Input for this task
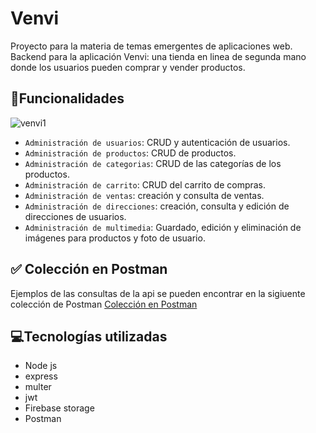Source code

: # Venvi
Proyecto para la materia de temas emergentes de aplicaciones web. Backend para la aplicación Venvi: una tienda en linea de segunda mano donde los usuarios pueden comprar y vender productos.

## :hammer:Funcionalidades
![venvi1](https://github.com/AbigailSalazar/Venvi/assets/75355095/98f51fbf-81ea-4483-913e-27c2ae8bfe33)

- `Administración de usuarios`: CRUD y autenticación de usuarios.
- `Administración de productos`: CRUD de productos.
- `Administración de categorias`: CRUD de las categorías de los productos.
- `Administración de carrito`: CRUD del carrito de compras.
- `Administración de ventas`: creación y consulta de ventas.
- `Administración de direcciones`: creación, consulta y edición de direcciones de usuarios.
- `Administración de multimedia`: Guardado, edición y eliminación de imágenes para productos y foto de usuario.
##  :white_check_mark: Colección en Postman
Ejemplos de las consultas de la api se pueden encontrar en la sigiuente colección de Postman
[Colección en Postman](https://www.postman.com/universal-crescent-200271/workspace/venvi/collection/27411482-8fedc049-ea70-4604-9718-399e3e927074?action=share&creator=27411482)

## :computer:Tecnologías utilizadas
* Node js
* express
* multer
* jwt
* Firebase storage
* Postman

Try it
Search the records for the word "productos" and return every line that holds it.

Exercise solution
Proyecto para la materia de temas emergentes de aplicaciones web. Backend para la aplicación Venvi: una tienda en linea de segunda mano donde los usuarios pueden comprar y vender productos.
- `Administración de productos`: CRUD de productos.
- `Administración de categorias`: CRUD de las categorías de los productos.
- `Administración de multimedia`: Guardado, edición y eliminación de imágenes para productos y foto de usuario.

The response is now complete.